> **Your instructions**: Each line in the data holding "html" should be listed.
Data records section start
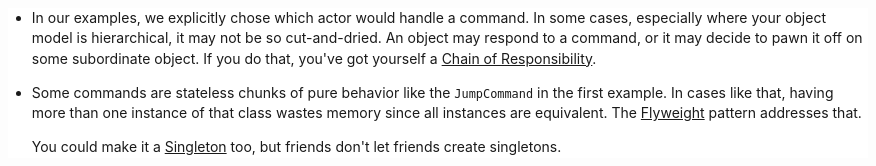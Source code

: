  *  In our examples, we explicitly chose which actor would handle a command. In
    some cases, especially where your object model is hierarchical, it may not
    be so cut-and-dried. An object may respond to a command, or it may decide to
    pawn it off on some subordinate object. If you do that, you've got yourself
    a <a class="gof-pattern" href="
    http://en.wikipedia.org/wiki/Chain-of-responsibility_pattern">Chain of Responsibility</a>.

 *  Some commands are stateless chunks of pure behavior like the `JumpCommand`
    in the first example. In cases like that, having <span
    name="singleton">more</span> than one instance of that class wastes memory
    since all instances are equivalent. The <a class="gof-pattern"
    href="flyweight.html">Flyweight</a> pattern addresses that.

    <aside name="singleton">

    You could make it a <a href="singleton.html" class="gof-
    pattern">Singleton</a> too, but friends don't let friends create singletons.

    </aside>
Data records section end
> **Solution**:
    href="flyweight.html">Flyweight</a> pattern addresses that.
    You could make it a <a href="singleton.html" class="gof-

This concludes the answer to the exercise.